Jeanne's expert, John Hartog, testified as an expert in estate planning, probate and trust law. He agreed that Kwok disclaimed a pecuniary amount or dollar amount from the community property trust equal to the tax exemption. He said it was a valid qualified disclaimer. Hartog interpreted the disclaimer in the community property trust to be given effect after the funding of the bypass trust in the separate property trust.

C. Statement of Decision

The court issued a tentative statement of decision which was addressed by all parties and then the court held a hearing prior to issuing a final statement of decision.

In the final statement of decision, the court explained that Kwok, as trustee of the community property trust, requested Jeanne, as trustee of the separate property trust, to distribute assets from the separate property trust to the community property trust based on Kwok's disclaimer.
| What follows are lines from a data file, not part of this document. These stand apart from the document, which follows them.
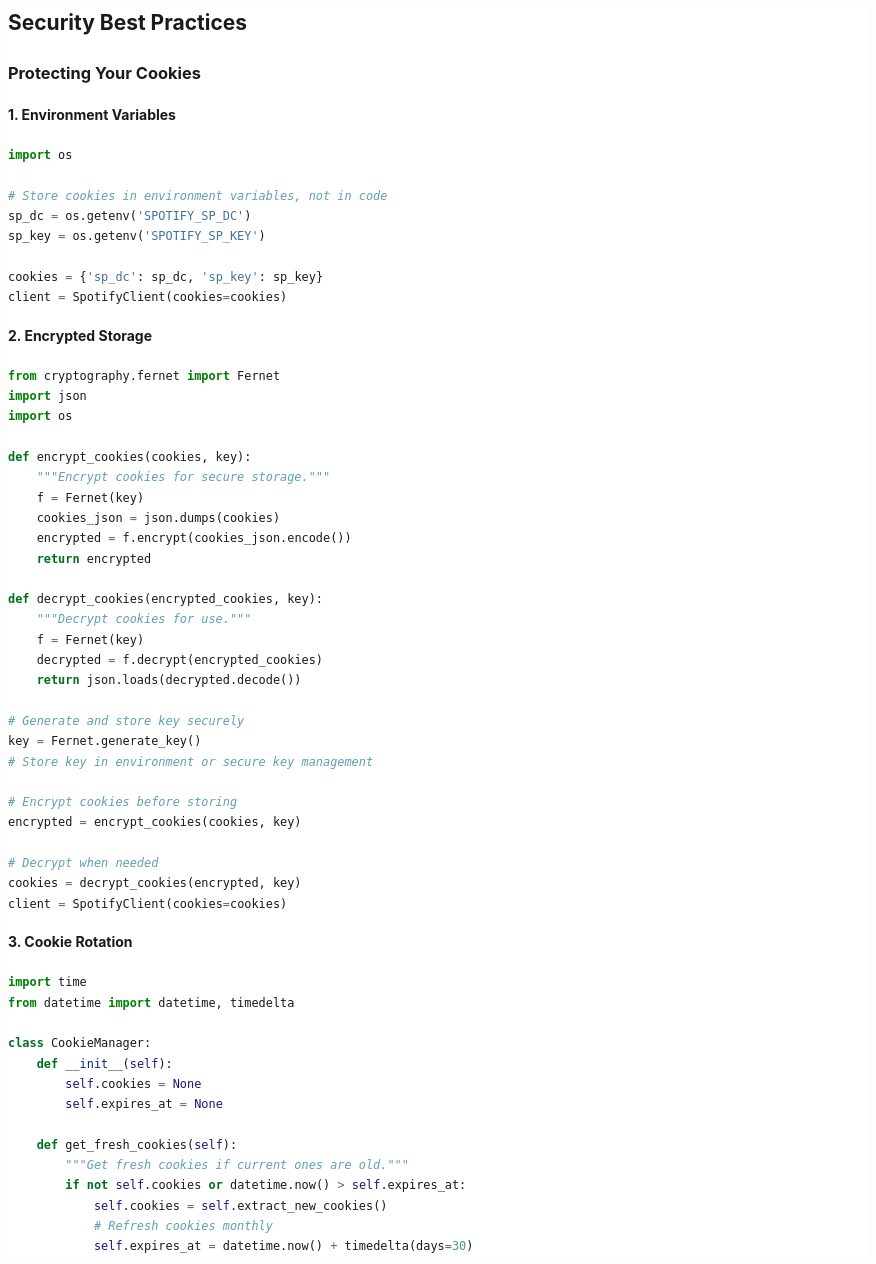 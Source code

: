 
## Security Best Practices

### Protecting Your Cookies

#### 1. Environment Variables
```python
import os

# Store cookies in environment variables, not in code
sp_dc = os.getenv('SPOTIFY_SP_DC')
sp_key = os.getenv('SPOTIFY_SP_KEY')

cookies = {'sp_dc': sp_dc, 'sp_key': sp_key}
client = SpotifyClient(cookies=cookies)
```

#### 2. Encrypted Storage
```python
from cryptography.fernet import Fernet
import json
import os

def encrypt_cookies(cookies, key):
    """Encrypt cookies for secure storage."""
    f = Fernet(key)
    cookies_json = json.dumps(cookies)
    encrypted = f.encrypt(cookies_json.encode())
    return encrypted

def decrypt_cookies(encrypted_cookies, key):
    """Decrypt cookies for use."""
    f = Fernet(key)
    decrypted = f.decrypt(encrypted_cookies)
    return json.loads(decrypted.decode())

# Generate and store key securely
key = Fernet.generate_key()
# Store key in environment or secure key management

# Encrypt cookies before storing
encrypted = encrypt_cookies(cookies, key)

# Decrypt when needed
cookies = decrypt_cookies(encrypted, key)
client = SpotifyClient(cookies=cookies)
```

#### 3. Cookie Rotation
```python
import time
from datetime import datetime, timedelta

class CookieManager:
    def __init__(self):
        self.cookies = None
        self.expires_at = None
    
    def get_fresh_cookies(self):
        """Get fresh cookies if current ones are old."""
        if not self.cookies or datetime.now() > self.expires_at:
            self.cookies = self.extract_new_cookies()
            # Refresh cookies monthly
            self.expires_at = datetime.now() + timedelta(days=30)
```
Kwok filed a petition to compel distribution. The trial court stated the trial presented one issue: was Kwok's disclaimer valid and should the court order distribution.
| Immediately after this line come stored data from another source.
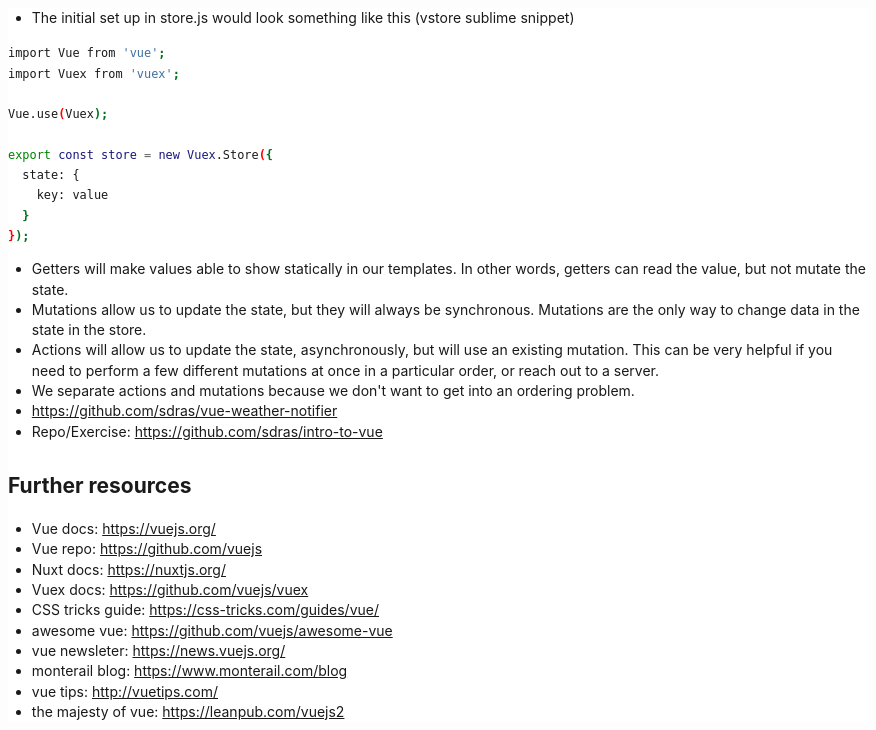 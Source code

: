 * The initial set up in store.js would look something like this (vstore sublime snippet)

```bash
import Vue from 'vue';
import Vuex from 'vuex';

Vue.use(Vuex);

export const store = new Vuex.Store({
  state: {
    key: value
  }
});
```

* Getters will make values able to show statically in our templates. In other words, getters can read the value, but not mutate the state.
* Mutations allow us to update the state, but they will always be synchronous. Mutations are the only way to change data in the state in the store.
* Actions will allow us to update the state, asynchronously, but will use an existing mutation. This can be very helpful if you need to perform a few different mutations at once in a particular order, or reach out to a server.
* We separate actions and mutations because we don't want to get into an ordering problem.
* <https://github.com/sdras/vue-weather-notifier>
* Repo/Exercise: <https://github.com/sdras/intro-to-vue>

## Further resources

* Vue docs: <https://vuejs.org/>
* Vue repo: <https://github.com/vuejs>
* Nuxt docs: <https://nuxtjs.org/>
* Vuex docs: <https://github.com/vuejs/vuex>
* CSS tricks guide: <https://css-tricks.com/guides/vue/>
* awesome vue: <https://github.com/vuejs/awesome-vue>
* vue newsleter: <https://news.vuejs.org/>
* monterail blog: <https://www.monterail.com/blog>
* vue tips: <http://vuetips.com/>
* the majesty of vue: <https://leanpub.com/vuejs2>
The trial court stated to derive Stan's intent "from the arcanity of sophisticated trust instruments is frankly, a work of fiction." Both parties presented extensive extrinsic evidence to demonstrate Stan's intent. The court concluded Stan's primary intent was to provide for his two children because he made them the primary beneficiaries of the bypass trust.

The trial court concluded Kwok's disclaimer was valid, noting that even Jeanne's expert testified it was a "valid qualified disclaimer." The court found that Kwok disclaimed a pecuniary amount rather than the four specific San Francisco properties. The properties are not included in the disclaimer. Kwok testified that she segregated the properties but she "disclaimed the certain amounts on these funding agreements." The court found Jeanne's actions put the disclaimer in "legal limbo" making it difficult for Kwok to know how to proceed. The court granted Kwok's petition to compel distribution of assets from the separate property trust.

DISCUSSION

1. Kwok's Disclaimer of the Marital Trust Assets Was Valid and Enforceable.

Jeanne argues that Stan intended to provide for Kwok and his children through the marital trust and also provide for his children as well as his sister and nieces through his separate property trust. Thus, even if Kwok's disclaimer was valid under the trust documents, it was contrary to Stan's intent. The nieces argue that even if the form of the disclaimer is valid, the substance is not. Kwok counters that the disclaimer provision was part of their community property trust and she exercised it in such a way as to allow additional assets to pass to the children, which was Stan's primary intent in creating the estate plan.

A. Standard of Review

Jeanne argues that we should apply a de novo standard of review because the interpretation of a will or trust is a question of law. (Burch v. George (1994) 7 Cal.4th 246, 254.) Kwok argues that because the trial court was evaluating conflicting evidence, this court reviews for substantial evidence and whether the trial court's interpretation of the trust was reasonable.

Probate Code section 21102 provides: "(a) The intention of the transferor as expressed in the instrument controls the legal effect of the dispositions made in the instrument. [¶] (b) The rules of construction in this part apply where the intention of the transferor is not indicated by the instrument. [¶] (c) Nothing in this section limits the use of extrinsic evidence, to the extent otherwise authorized by law, to determine the intention of the transferor." "A reviewing court may exercise its independent judgment in interpreting an instrument provided that extrinsic evidence regarding interpretation is not conflicting." (Estate of Guidotti (2001) 90 Cal.App.4th 1403, 1406.) Where conflicting inferences may be drawn from the uncontroverted evidence, the reviewing court must exercise independent judgment to interpret a will. (Ibid.)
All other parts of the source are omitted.